Triangular solidification: local motif redundancy drives a sharp structural transition in complex networks

We show that the minimum per-edge triangle count τ(G) acts as a structural control parameter in complex networks. When τ(G) = 0, at least one edge belongs to no triangle and forms a structural bottleneck; when τ(G) ≥ 1, every edge is covered by at least one triangle and the network enters a solidified regime. This transition induces correlated changes across three scales: (i) a ×2–3 amplification of algebraic connectivity λ₂(G) (Cohen's d = 2.44, p = 7.6×10⁻³⁰); (ii) a shift from negative to positive Ollivier–Ricci curvature (p = 10⁻¹⁷, d = 2.0); (iii) proportional acceleration of diffusion and synchronization dynamics.

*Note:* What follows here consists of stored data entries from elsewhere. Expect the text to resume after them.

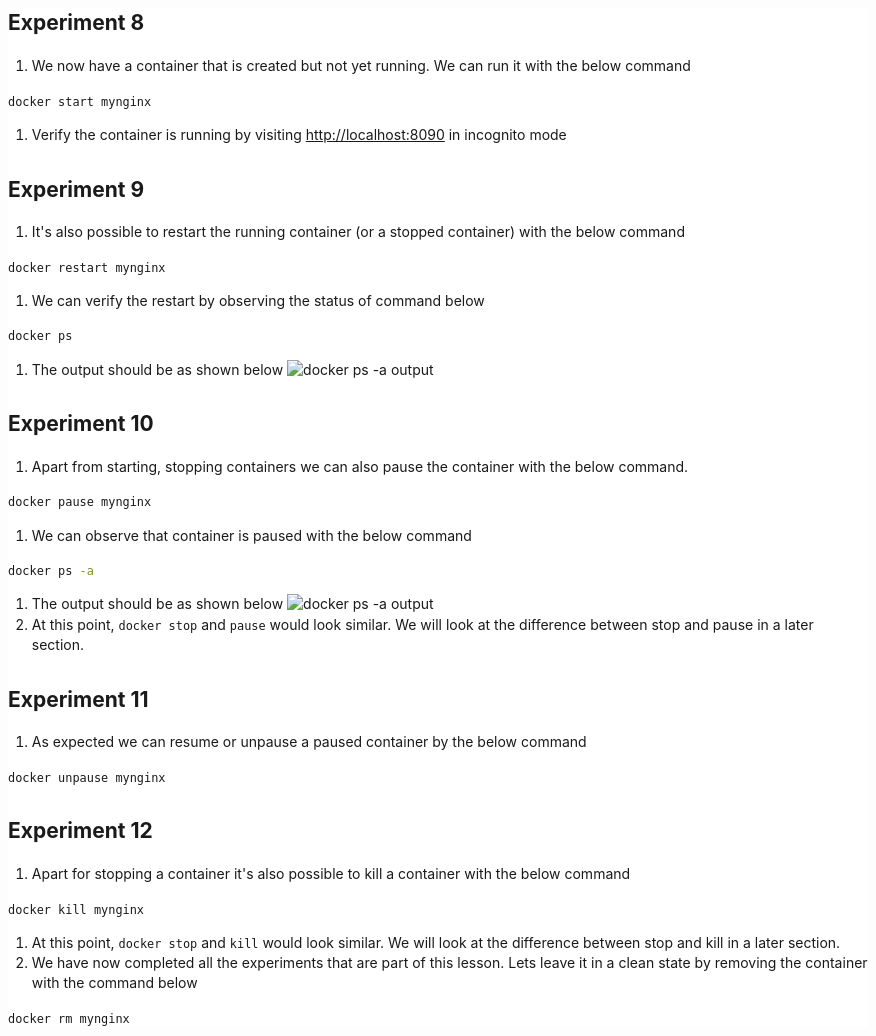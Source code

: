 ## Experiment 8
 1. We now have a container that is created but not yet running. We can run it with the below command
```bash
docker start mynginx
```
 1. Verify the container is running by visiting [http://localhost:8090](http://localhost:8090) in incognito mode

## Experiment 9
 1. It's also possible to restart the running container (or a stopped container) with the below command
```bash
docker restart mynginx
```
 1. We can verify the restart by observing the status of command below
```bash
docker ps
```
 1. The output should be as shown below
![docker ps -a output](/L01-E09-P01.png)
 
## Experiment 10
 1. Apart from starting, stopping containers we can also pause the container with the below command.
```bash
docker pause mynginx
``` 
 1. We can observe that container is paused with the below command
```bash
docker ps -a
```
 1. The output should be as shown below
![docker ps -a output](/L01-E10-P01.png)
 1. At this point, `docker stop` and `pause` would look similar. We will look at the difference between stop and pause in a later section.
 
## Experiment 11
 1. As expected we can resume or unpause a paused container by the below command
```bash
docker unpause mynginx
```

## Experiment 12
 1. Apart for stopping a container it's also possible to kill a container with the below command
```bash
docker kill mynginx
```
 1. At this point, `docker stop` and `kill` would look similar. We will look at the difference between stop and kill in a later section.
 1. We have now completed all the experiments that are part of this lesson. Lets leave it in a clean state by removing the container with the command below
```bash
docker rm mynginx
```
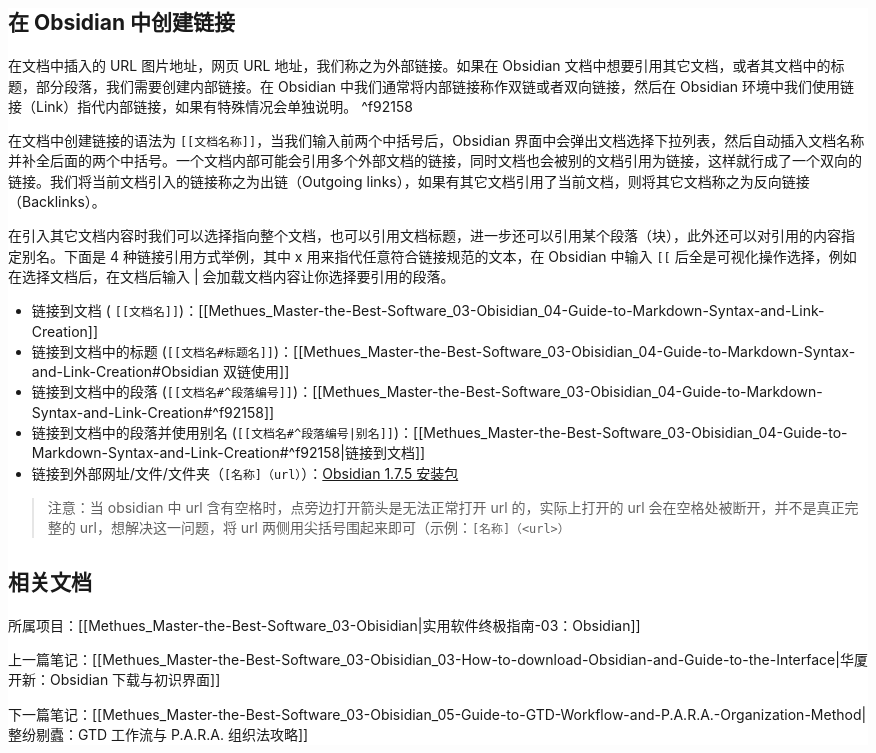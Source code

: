 ## 在 Obsidian 中创建链接

在文档中插入的 URL 图片地址，网页 URL 地址，我们称之为外部链接。如果在 Obsidian 文档中想要引用其它文档，或者其文档中的标题，部分段落，我们需要创建内部链接。在 Obsidian 中我们通常将内部链接称作双链或者双向链接，然后在 Obsidian 环境中我们使用链接（Link）指代内部链接，如果有特殊情况会单独说明。 ^f92158

在文档中创建链接的语法为 `[[文档名称]]`，当我们输入前两个中括号后，Obsidian 界面中会弹出文档选择下拉列表，然后自动插入文档名称并补全后面的两个中括号。一个文档内部可能会引用多个外部文档的链接，同时文档也会被别的文档引用为链接，这样就行成了一个双向的链接。我们将当前文档引入的链接称之为出链（Outgoing links），如果有其它文档引用了当前文档，则将其它文档称之为反向链接（Backlinks）。

在引入其它文档内容时我们可以选择指向整个文档，也可以引用文档标题，进一步还可以引用某个段落（块），此外还可以对引用的内容指定别名。下面是 4 种链接引用方式举例，其中 x 用来指代任意符合链接规范的文本，在 Obsidian 中输入 `[[` 后全是可视化操作选择，例如在选择文档后，在文档后输入 | 会加载文档内容让你选择要引用的段落。

- 链接到文档 ( `[[文档名]]`)：[[Methues_Master-the-Best-Software_03-Obisidian_04-Guide-to-Markdown-Syntax-and-Link-Creation]] 
- 链接到文档中的标题 (`[[文档名#标题名]]`)：[[Methues_Master-the-Best-Software_03-Obisidian_04-Guide-to-Markdown-Syntax-and-Link-Creation#Obsidian 双链使用]]
- 链接到文档中的段落 (`[[文档名#^段落编号]]`)：[[Methues_Master-the-Best-Software_03-Obisidian_04-Guide-to-Markdown-Syntax-and-Link-Creation#^f92158]]
- 链接到文档中的段落并使用别名 (`[[文档名#^段落编号|别名]]`)：[[Methues_Master-the-Best-Software_03-Obisidian_04-Guide-to-Markdown-Syntax-and-Link-Creation#^f92158|链接到文档]]
- 链接到外部网址/文件/文件夹（`[名称]（url）`）：[Obsidian 1.7.5 安装包](<D:\00 The Tyrant's Realm\01 Tyrant's Breath\02 Areas\Methues_Master-the-Best-Software\Methues_Master-the-Best-Software_03-Obisidian\附件\安装包>)

> 注意：当 obsidian 中 url 含有空格时，点旁边打开箭头是无法正常打开 url 的，实际上打开的 url 会在空格处被断开，并不是真正完整的 url，想解决这一问题，将 url 两侧用尖括号围起来即可（示例：`[名称]（<url>）`

## 相关文档

所属项目：[[Methues_Master-the-Best-Software_03-Obisidian|实用软件终极指南-03：Obsidian]]

上一篇笔记：[[Methues_Master-the-Best-Software_03-Obisidian_03-How-to-download-Obsidian-and-Guide-to-the-Interface|华厦开新：Obsidian 下载与初识界面]]

下一篇笔记：[[Methues_Master-the-Best-Software_03-Obisidian_05-Guide-to-GTD-Workflow-and-P.A.R.A.-Organization-Method|整纷剔蠹：GTD 工作流与 P.A.R.A. 组织法攻略]]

The causal mechanism is direct: adding a triangle to any fragile edge increases λ₂ in 100% of cases (n = 383 trials). Validated on 47 real biological networks, the framework stratifies oncogenic signaling networks (Fragility Index = 19%) from inflammatory disease controls (FI = 88%) with Cohen's d = 10.94 — a separation invisible to standard spectral analysis (λ₂ alone: p = 0.26). The transition rests on a machine-verified bound τ(G) ≤ λ₂(G) (Lean 4 proof assistant, github.com/zeekmartin/topostability-lean4). Submitted to Journal Nature Communications.